> [Task to complete]
The expected copy holds every entry exactly and none of the pictures.

Data items:
········

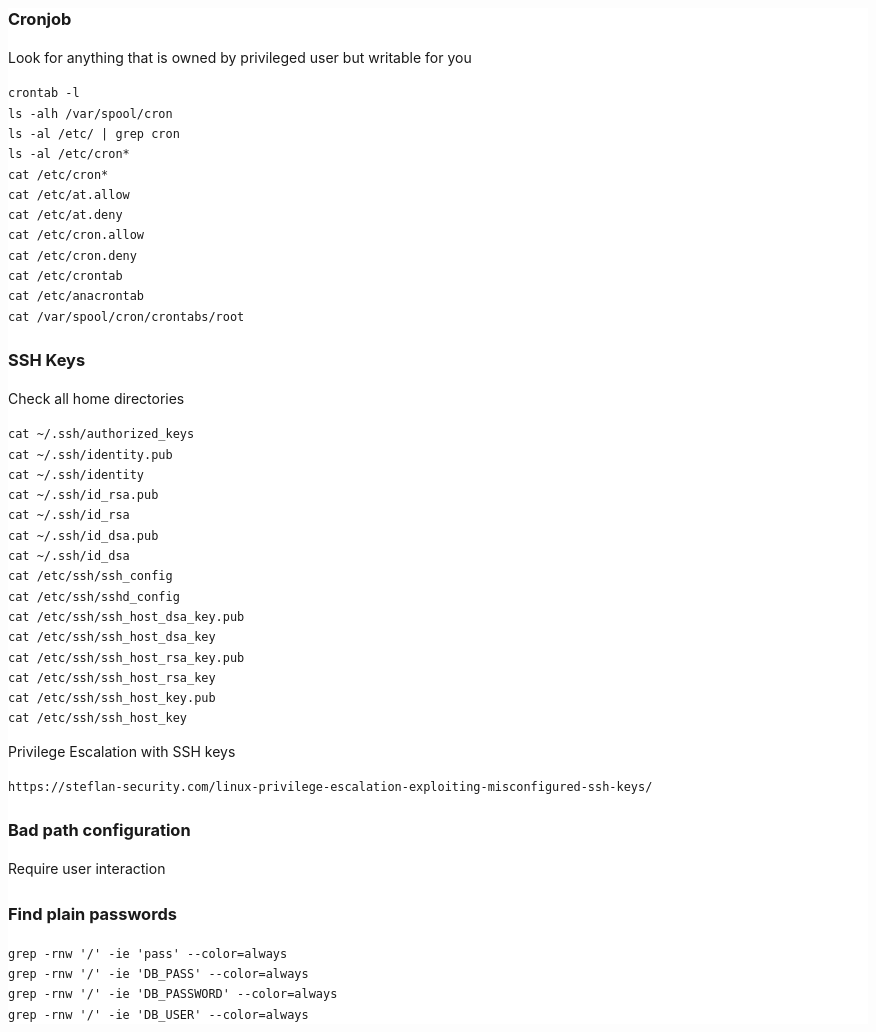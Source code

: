 ### Cronjob

Look for anything that is owned by privileged user but writable for you

```
crontab -l
ls -alh /var/spool/cron
ls -al /etc/ | grep cron
ls -al /etc/cron*
cat /etc/cron*
cat /etc/at.allow
cat /etc/at.deny
cat /etc/cron.allow
cat /etc/cron.deny
cat /etc/crontab
cat /etc/anacrontab
cat /var/spool/cron/crontabs/root
```

### SSH Keys

Check all home directories

```
cat ~/.ssh/authorized_keys
cat ~/.ssh/identity.pub
cat ~/.ssh/identity
cat ~/.ssh/id_rsa.pub
cat ~/.ssh/id_rsa
cat ~/.ssh/id_dsa.pub
cat ~/.ssh/id_dsa
cat /etc/ssh/ssh_config
cat /etc/ssh/sshd_config
cat /etc/ssh/ssh_host_dsa_key.pub
cat /etc/ssh/ssh_host_dsa_key
cat /etc/ssh/ssh_host_rsa_key.pub
cat /etc/ssh/ssh_host_rsa_key
cat /etc/ssh/ssh_host_key.pub
cat /etc/ssh/ssh_host_key
```
Privilege Escalation with SSH keys

```
https://steflan-security.com/linux-privilege-escalation-exploiting-misconfigured-ssh-keys/ 
```
### Bad path configuration

Require user interaction

### Find plain passwords

```
grep -rnw '/' -ie 'pass' --color=always
grep -rnw '/' -ie 'DB_PASS' --color=always
grep -rnw '/' -ie 'DB_PASSWORD' --color=always
grep -rnw '/' -ie 'DB_USER' --color=always
```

········

> [Task response]
Source code

: ### Cronjob

Look for anything that is owned by privileged user but writable for you

```
crontab -l
ls -alh /var/spool/cron
ls -al /etc/ | grep cron
ls -al /etc/cron*
cat /etc/cron*
cat /etc/at.allow
cat /etc/at.deny
cat /etc/cron.allow
cat /etc/cron.deny
cat /etc/crontab
cat /etc/anacrontab
cat /var/spool/cron/crontabs/root
```

### SSH Keys

Check all home directories

```
cat ~/.ssh/authorized_keys
cat ~/.ssh/identity.pub
cat ~/.ssh/identity
cat ~/.ssh/id_rsa.pub
cat ~/.ssh/id_rsa
cat ~/.ssh/id_dsa.pub
cat ~/.ssh/id_dsa
cat /etc/ssh/ssh_config
cat /etc/ssh/sshd_config
cat /etc/ssh/ssh_host_dsa_key.pub
cat /etc/ssh/ssh_host_dsa_key
cat /etc/ssh/ssh_host_rsa_key.pub
cat /etc/ssh/ssh_host_rsa_key
cat /etc/ssh/ssh_host_key.pub
cat /etc/ssh/ssh_host_key
```
Privilege Escalation with SSH keys

```
https://steflan-security.com/linux-privilege-escalation-exploiting-misconfigured-ssh-keys/ 
```
### Bad path configuration

Require user interaction

### Find plain passwords

```
grep -rnw '/' -ie 'pass' --color=always
grep -rnw '/' -ie 'DB_PASS' --color=always
grep -rnw '/' -ie 'DB_PASSWORD' --color=always
grep -rnw '/' -ie 'DB_USER' --color=always
```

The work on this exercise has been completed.